TO DO: Omit the pictures, then write out every entry exactly as it reads.

Collected data entries:
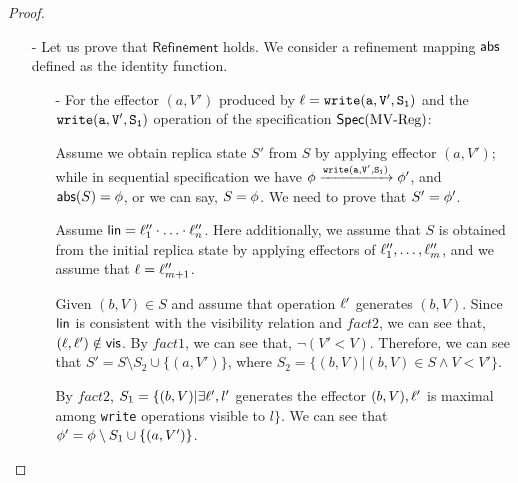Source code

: \begin {proof}
\begin{itemize}
\begin{itemize}
    \item[-] $(b,V) = (a_2,V_2)$, $V_2 < V_1$, or there exists $(c,V_c) \in S$, such that $V_2 < V_c$.
    \end{itemize}


\item[-] Let us prove that $\mathsf{Refinement}$ holds. We consider a refinement mapping $\mathsf{abs}$ defined as the identity function.

    \begin{itemize}
    \setlength{\itemsep}{0.5pt}
    \item[-] For the effector $(a,V')$ produced by $\alabel = \alabelshort[{\tt write}]{a,V',S_1}$ and the $\alabelshort[{\tt write}]{a,V',S_1}$ operation of the specification $\mathsf{Spec}(\text{MV\text{-}Reg})$:


    Assume we obtain replica state $S'$ from $S$ by applying effector $(a,V')$; while in sequential specification we have $\abstate \xrightarrow{\alabelshort[{\tt write}]{a,V',S_1}} \abstate'$, and $\mathsf{abs}(S) = \phi$, or we can say, $S = \phi$. We need to prove that $S' = \phi'$.

    Assume $\mathsf{lin} = \ell''_1 \cdot \ldots \cdot \ell''_n$. Here additionally, we assume that $S$ is obtained from the initial replica state by applying effectors of $\ell''_1,\ldots,\ell''_m$, and we assume that $\ell = \ell''_{m+1}$.

    Given $(b,V) \in S$ and assume that operation $\ell'$ generates $(b,V)$. Since $\mathsf{lin}$ is consistent with the visibility relation and $fact2$, we can see that, $(\ell,\ell') \notin \mathsf{vis}$. By $fact1$, we can see that, $\neg (V' < V)$. Therefore, we can see that $S' = S \setminus S_2 \cup \{ (a,V') \}$, where $S_2 = \{ (b,V) \vert (b,V) \in S \wedge V < V' \}$.



    By $fact2$, $S_1 = \{ (b,V) \vert \exists \ell', l'$ generates the effector $(b,V), \ell'$ is maximal among {\tt write} operations visible to $l \}$. We can see that $\phi' = \phi \setminus S_1 \cup \{ (a,V') \}$.


\end{itemize}
\end{itemize}
\end{proof}
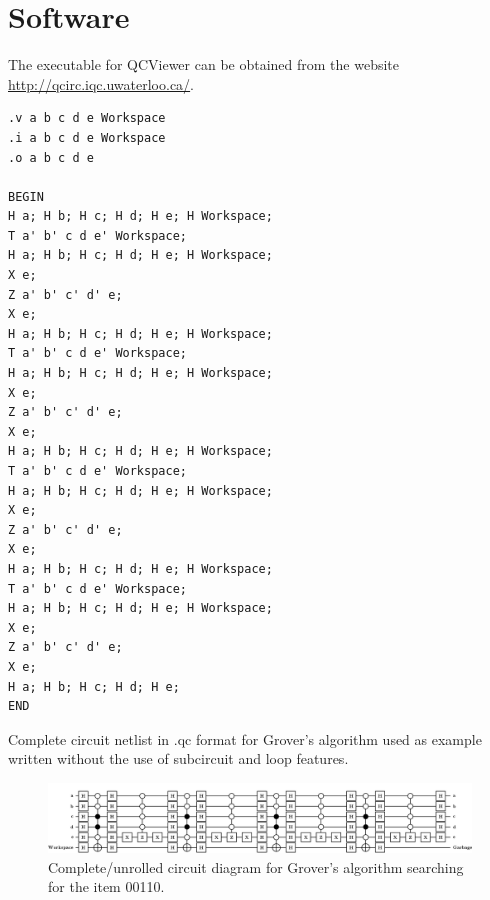 \documentclass[aps,prl,reprint,floatfix,superscriptaddress]{revtex4-1} %
\begin{document}
\section{Software}
The executable for QCViewer can be obtained from the website \url{http://qcirc.iqc.uwaterloo.ca/}.

\begin{program}[p]
\begin{verbatim}
.v a b c d e Workspace
.i a b c d e Workspace
.o a b c d e

BEGIN
H a; H b; H c; H d; H e; H Workspace;
T a' b' c d e' Workspace;
H a; H b; H c; H d; H e; H Workspace;
X e;
Z a' b' c' d' e;
X e;
H a; H b; H c; H d; H e; H Workspace;
T a' b' c d e' Workspace;
H a; H b; H c; H d; H e; H Workspace;
X e;
Z a' b' c' d' e;
X e;
H a; H b; H c; H d; H e; H Workspace;
T a' b' c d e' Workspace;
H a; H b; H c; H d; H e; H Workspace;
X e;
Z a' b' c' d' e;
X e;
H a; H b; H c; H d; H e; H Workspace;
T a' b' c d e' Workspace;
H a; H b; H c; H d; H e; H Workspace;
X e;
Z a' b' c' d' e;
X e;
H a; H b; H c; H d; H e;
END
\end{verbatim}
\caption{Complete circuit netlist in .qc format for Grover's algorithm used as example written without the use of subcircuit and loop features.}
\label{l:netlist}
\end{program}
\begin{figure}[p]
\includegraphics[scale=0.3]{grover_netlist}
\caption{Complete/unrolled circuit diagram for Grover's algorithm searching for the item 00110.}
\label{f:netlist}
\end{figure}


\end{document}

ANSWER SPACE:
Source code

: \begin {proof}
\begin{itemize}
\begin{itemize}
    \item[-] $(b,V) = (a_2,V_2)$, $V_2 < V_1$, or there exists $(c,V_c) \in S$, such that $V_2 < V_c$.
    \end{itemize}


\item[-] Let us prove that $\mathsf{Refinement}$ holds. We consider a refinement mapping $\mathsf{abs}$ defined as the identity function.

    \begin{itemize}
    \setlength{\itemsep}{0.5pt}
    \item[-] For the effector $(a,V')$ produced by $\alabel = \alabelshort[{\tt write}]{a,V',S_1}$ and the $\alabelshort[{\tt write}]{a,V',S_1}$ operation of the specification $\mathsf{Spec}(\text{MV\text{-}Reg})$:


    Assume we obtain replica state $S'$ from $S$ by applying effector $(a,V')$; while in sequential specification we have $\abstate \xrightarrow{\alabelshort[{\tt write}]{a,V',S_1}} \abstate'$, and $\mathsf{abs}(S) = \phi$, or we can say, $S = \phi$. We need to prove that $S' = \phi'$.

    Assume $\mathsf{lin} = \ell''_1 \cdot \ldots \cdot \ell''_n$. Here additionally, we assume that $S$ is obtained from the initial replica state by applying effectors of $\ell''_1,\ldots,\ell''_m$, and we assume that $\ell = \ell''_{m+1}$.

    Given $(b,V) \in S$ and assume that operation $\ell'$ generates $(b,V)$. Since $\mathsf{lin}$ is consistent with the visibility relation and $fact2$, we can see that, $(\ell,\ell') \notin \mathsf{vis}$. By $fact1$, we can see that, $\neg (V' < V)$. Therefore, we can see that $S' = S \setminus S_2 \cup \{ (a,V') \}$, where $S_2 = \{ (b,V) \vert (b,V) \in S \wedge V < V' \}$.



    By $fact2$, $S_1 = \{ (b,V) \vert \exists \ell', l'$ generates the effector $(b,V), \ell'$ is maximal among {\tt write} operations visible to $l \}$. We can see that $\phi' = \phi \setminus S_1 \cup \{ (a,V') \}$.


\end{itemize}
\end{itemize}
\end{proof}
 \documentclass[aps,prl,reprint,floatfix,superscriptaddress]{revtex4-1} %
\begin{document}
\section{Software}
The executable for QCViewer can be obtained from the website \url{http://qcirc.iqc.uwaterloo.ca/}.

\begin{program}[p]
\begin{verbatim}
.v a b c d e Workspace
.i a b c d e Workspace
.o a b c d e

BEGIN
H a; H b; H c; H d; H e; H Workspace;
T a' b' c d e' Workspace;
H a; H b; H c; H d; H e; H Workspace;
X e;
Z a' b' c' d' e;
X e;
H a; H b; H c; H d; H e; H Workspace;
T a' b' c d e' Workspace;
H a; H b; H c; H d; H e; H Workspace;
X e;
Z a' b' c' d' e;
X e;
H a; H b; H c; H d; H e; H Workspace;
T a' b' c d e' Workspace;
H a; H b; H c; H d; H e; H Workspace;
X e;
Z a' b' c' d' e;
X e;
H a; H b; H c; H d; H e; H Workspace;
T a' b' c d e' Workspace;
H a; H b; H c; H d; H e; H Workspace;
X e;
Z a' b' c' d' e;
X e;
H a; H b; H c; H d; H e;
END
\end{verbatim}
\caption{Complete circuit netlist in .qc format for Grover's algorithm used as example written without the use of subcircuit and loop features.}
\label{l:netlist}
\end{program}
\begin{figure}[p]
\includegraphics[scale=0.3]{grover_netlist}
\caption{Complete/unrolled circuit diagram for Grover's algorithm searching for the item 00110.}
\label{f:netlist}
\end{figure}


\end{document}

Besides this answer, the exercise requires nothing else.